Breakertt's Avatar 2022-05-01 PaperReview

Litrature review on RowHammer, Specture and HeartBleed

Summary

Flipping Bits in Memory Without Accessing Them: An Experimental Study of DRAM Disturbance Error

As the DRAM processing technology continuously evolves, the DRAM cells are considered to be more likely to be interference by other cells. Kim et al. [1] discovered a vulnerability in modern DRAM chips, named Rowhammer attack afterwards. A Rowhammer attack can flipbits in a row on a DRAM chip by frequent accessing another physical adjacent row.

The authors firstly demonstrated this vulnerability can be easily exploited with a few lines of assembly on a commodity PC. Then in-depth analysis with an FPGA-based testing platform is performed to study behaviour and root cause. It is concluded that most DRAM modules manufactured in 2012 and 2013 are affected and the number of accesses required is relatively small. Finally, a novel mitigation solution is proposed.

The Matter of Heartbleed

The Heartbleed vulnerability is a software bug in a widely used and fundamental cryptography library OpenSSL and consequently, is considered to be a serious security issue once disclosed. Based on such a phenomenal vulnerability, the actual impact of the vulnerability and responses from various sides including bug patching, certificaterevoking and attacks before and after disclosure are measured and evaluated in this paper [2]. The investigation shows the impact of this vulnerability is indeed great with massive attacks. Many sites are patched, but most of them are patched incorrectly (no certificate replacement). Additionally, the authors notifiedthe administrators of unpatched services to study the effectiveness of post-disclosure community mitigation measures and it is confirmedto be useful.

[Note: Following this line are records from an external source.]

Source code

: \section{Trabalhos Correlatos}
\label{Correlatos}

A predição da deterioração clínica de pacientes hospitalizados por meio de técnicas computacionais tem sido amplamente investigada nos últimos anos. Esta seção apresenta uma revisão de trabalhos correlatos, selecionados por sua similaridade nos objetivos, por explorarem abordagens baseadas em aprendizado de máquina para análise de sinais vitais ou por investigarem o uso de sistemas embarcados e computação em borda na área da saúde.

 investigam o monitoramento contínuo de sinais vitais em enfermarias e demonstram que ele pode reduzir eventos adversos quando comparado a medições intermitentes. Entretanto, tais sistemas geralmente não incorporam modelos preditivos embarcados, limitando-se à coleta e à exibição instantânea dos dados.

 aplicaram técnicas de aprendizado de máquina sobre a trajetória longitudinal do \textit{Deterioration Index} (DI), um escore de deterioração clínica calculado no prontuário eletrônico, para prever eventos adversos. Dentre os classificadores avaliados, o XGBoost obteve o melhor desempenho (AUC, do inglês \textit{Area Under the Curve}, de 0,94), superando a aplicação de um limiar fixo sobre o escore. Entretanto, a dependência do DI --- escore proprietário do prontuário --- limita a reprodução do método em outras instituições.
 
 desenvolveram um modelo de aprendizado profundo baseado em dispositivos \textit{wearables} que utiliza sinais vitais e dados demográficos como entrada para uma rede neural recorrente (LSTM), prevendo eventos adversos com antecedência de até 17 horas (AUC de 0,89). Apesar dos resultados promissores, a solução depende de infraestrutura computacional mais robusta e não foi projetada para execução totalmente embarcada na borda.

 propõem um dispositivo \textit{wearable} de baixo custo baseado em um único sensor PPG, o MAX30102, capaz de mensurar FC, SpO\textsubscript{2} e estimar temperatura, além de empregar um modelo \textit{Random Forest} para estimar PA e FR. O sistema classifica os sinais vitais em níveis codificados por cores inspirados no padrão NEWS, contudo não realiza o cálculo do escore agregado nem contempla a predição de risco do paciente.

Building upon the previous investigation and experiment, five aspects are discussed with weak- nesses and strengths observed and concrete suggestions.

Spectre Attacks: Exploiting Speculative Execution

The Spectre is a well-known side-channel attack proposed by Kocher et al. [3] This attack exploits micro-architectural features including speculative execution, branch prediction and caches which are common in modern computer processors.

The Spectre attack can be performed in three phases. The branch prediction unit (BPU) is trained maliciously for exploitable instructions to be speculatively executed. Then, the instructions are modifiedto ones perform unexpected accesses and fail the branch condition. The instructions will be executed speculatively with mis-trained processor as a micro-architectural behaviour and leave cache-based covert channels. Then the attacker can retrieve secret data from the channel. Based on this procedure, two variants are discussed where poisons branch predictor and branch target buffer (BTB) respectively.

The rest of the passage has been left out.